╭─ DATA TO PROCESS

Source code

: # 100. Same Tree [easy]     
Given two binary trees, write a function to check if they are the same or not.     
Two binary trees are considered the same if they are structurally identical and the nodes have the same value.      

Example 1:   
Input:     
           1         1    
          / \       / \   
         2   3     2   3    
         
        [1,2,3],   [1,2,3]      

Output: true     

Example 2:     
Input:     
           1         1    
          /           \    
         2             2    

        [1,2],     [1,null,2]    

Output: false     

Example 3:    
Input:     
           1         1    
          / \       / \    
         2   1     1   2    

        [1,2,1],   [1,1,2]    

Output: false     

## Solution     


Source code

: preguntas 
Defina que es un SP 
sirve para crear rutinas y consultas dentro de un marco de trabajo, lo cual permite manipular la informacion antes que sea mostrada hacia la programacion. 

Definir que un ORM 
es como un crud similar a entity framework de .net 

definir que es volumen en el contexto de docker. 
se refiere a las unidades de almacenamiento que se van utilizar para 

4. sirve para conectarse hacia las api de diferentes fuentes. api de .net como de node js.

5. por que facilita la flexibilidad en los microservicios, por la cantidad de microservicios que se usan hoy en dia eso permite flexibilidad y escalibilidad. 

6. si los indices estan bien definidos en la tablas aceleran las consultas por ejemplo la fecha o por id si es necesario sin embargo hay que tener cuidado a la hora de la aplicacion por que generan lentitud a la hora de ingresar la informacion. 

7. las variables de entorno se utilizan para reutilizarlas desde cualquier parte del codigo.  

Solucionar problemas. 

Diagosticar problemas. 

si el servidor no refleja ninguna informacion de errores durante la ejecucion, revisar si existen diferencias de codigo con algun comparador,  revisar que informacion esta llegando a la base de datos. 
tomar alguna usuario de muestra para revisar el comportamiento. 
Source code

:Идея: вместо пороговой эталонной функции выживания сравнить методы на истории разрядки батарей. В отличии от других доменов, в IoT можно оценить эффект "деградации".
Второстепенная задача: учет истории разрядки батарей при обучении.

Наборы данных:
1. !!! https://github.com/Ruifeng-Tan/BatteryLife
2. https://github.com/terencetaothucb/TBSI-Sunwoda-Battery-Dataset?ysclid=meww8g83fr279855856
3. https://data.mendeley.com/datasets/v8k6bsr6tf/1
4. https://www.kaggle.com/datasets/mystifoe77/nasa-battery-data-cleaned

╰─
╭─ DATA TO PROCESS

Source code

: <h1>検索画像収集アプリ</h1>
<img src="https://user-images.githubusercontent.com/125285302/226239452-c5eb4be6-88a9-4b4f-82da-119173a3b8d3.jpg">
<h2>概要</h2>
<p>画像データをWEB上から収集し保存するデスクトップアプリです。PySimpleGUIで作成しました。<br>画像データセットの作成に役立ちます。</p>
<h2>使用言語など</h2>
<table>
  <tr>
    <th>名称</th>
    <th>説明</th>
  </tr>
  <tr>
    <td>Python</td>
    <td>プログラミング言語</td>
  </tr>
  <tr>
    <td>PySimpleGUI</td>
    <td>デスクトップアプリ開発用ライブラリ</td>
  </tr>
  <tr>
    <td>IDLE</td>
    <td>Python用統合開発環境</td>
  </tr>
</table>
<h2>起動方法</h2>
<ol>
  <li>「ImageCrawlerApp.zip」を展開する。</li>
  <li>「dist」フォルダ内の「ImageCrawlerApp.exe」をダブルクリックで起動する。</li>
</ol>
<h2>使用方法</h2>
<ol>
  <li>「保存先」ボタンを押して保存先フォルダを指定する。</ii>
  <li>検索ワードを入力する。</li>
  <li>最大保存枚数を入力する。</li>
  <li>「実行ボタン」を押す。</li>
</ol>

╰─
╭─ DATA TO PROCESS

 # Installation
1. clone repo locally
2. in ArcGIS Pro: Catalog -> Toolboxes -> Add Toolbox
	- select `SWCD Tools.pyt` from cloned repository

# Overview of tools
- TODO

╰─

▶ _ABOUT THIS EXERCISE_
Each line in the listing that contains "datasets" should be returned.

▶ _WORKED SOLUTION_
3. https://data.mendeley.com/datasets/v8k6bsr6tf/1
4. https://www.kaggle.com/datasets/mystifoe77/nasa-battery-data-cleaned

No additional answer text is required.